Le masque arboré par Tom Cruise donne lieu à une scène assez fascinante. Lors d’une soirée dans une boîte de nuit, il se montre agressif vis-à-vis de son ami et de Cruz parce qu’il n’assume pas cette monstruosité apparente. Il se retrouve isolé et danse comme un idiot au milieu de la piste : son masque blanc, placé sur la partie arrière de son crâne, le fait ressembler à la figure des Gémeaux. Les deux visages ainsi opposés semblent réunir à la fois la pureté et l’impureté, le Bien et le Mal, la beauté et la monstruosité, sur un même corps. En montrant une sorte d’"american psycho" qui s’ignore, Crowe dénonce une certaine société américaine, son délire hygiéniste comme sa brutalité essentielle, le sourire carnassier de ses élites cachant mal un malaise social irréfutable. Autant la Californie (donc Hollywood) que New York (lieu où se déroule le film). Les références où le personnage de Cruise va puiser les éléments de son "rêve éveillé" sont sûres car fictionnelles. L’objectif du héros est de fuir le réel, de se réfugier dans les gentils délires de la culture pop afin d’éviter la confrontation aux autres. Il refuse par exemple de voir les sentiments réels de sa meilleure amie en donnant l’avantage au sexe (le superficiel sur la profondeur, le physique sur l’émotion). Comme le personnage de Bret Easton Ellis, il se vide de tout contenu émotionnel. Même sa relation, supposée sincère, avec Cruz ne lui permet pas de dépasser son égotisme acharné.

(JPEG)Je n’ai pas vu le film d’Amenabar, qu’on dit supérieur à son remake. Si les goûts de Crowe sont irréprochables (comme toujours, la bande sonore est éclectique et prenante : Radiohead, Curtis Mayfield, Leftfield, les Chemical Brothers, Sigur Ros ou Sinead O’Connor entre autres) et que le rythme ne faiblit pas, les acteurs sont limités, le scénario est parfois inutilement alambiqué et certaines scènes flirtent avec la niaiserie.

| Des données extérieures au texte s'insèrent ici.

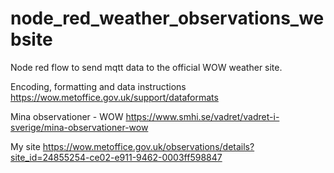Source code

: # node_red_weather_observations_website
Node red flow to send mqtt data to the official WOW weather site.


Encoding, formatting and data instructions
https://wow.metoffice.gov.uk/support/dataformats

Mina observationer - WOW
https://www.smhi.se/vadret/vadret-i-sverige/mina-observationer-wow

My site
https://wow.metoffice.gov.uk/observations/details?site_id=24855254-ce02-e911-9462-0003ff598847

Mais il serait dommage de réduire sa version aux scories qui la parcourent. D’un film à l’autre Crowe tente, assez maladroitement, de dessiner une Amérique perdue par une idéologie naviguant entre naïveté et cynisme (grosso modo celle dérivée des années soixante, période dont s’inspire la plupart de ses films). La libération sexuelle a entraîné un individualisme forcené. Cette génération a ouvert la voie à une révolution des moeurs qui ne fait que dissimuler la lâcheté de ses composants : pour le cinéaste, les adultes sont aussi immatures que des enfants. Dans Jerry Maguire, la jeune mère célibataire interprétée par Renée Zellwegger devait s’occuper non seulement de son fils mais aussi de son mari (Tom Cruise déjà), dont les attitudes irresponsables menaçaient à tout moment de briser leur couple. Le jeune journaliste de Presque Célèbre apprenait sur quelles illusions reposait son admiration pour un groupe de rock lorsqu’il observait le chanteur ignorer les revendications de ses partenaires, laisser tomber sa maîtresse et le faire vainement courir derrière l’espoir d’une interview. Dans Vanilla Sky, Cruise doit choisir entre le rêve et la réalité. Il choisit le rêve. Certes, en définitive, il passe à côté de la vie. Mais c’est le prix qu’il est prêt à payer pour conserver jalousement ce qu’il a acquis jusqu’ici, pour vivre avec Cruz comme il le désire. Ce n’est pas une victoire, en dépit de l’aspect triomphateur de la fin, mais une défaite totale, une fuite perpétuelle. Le rêve n’est que l’écrin où prend place la revanche de l’homme creux.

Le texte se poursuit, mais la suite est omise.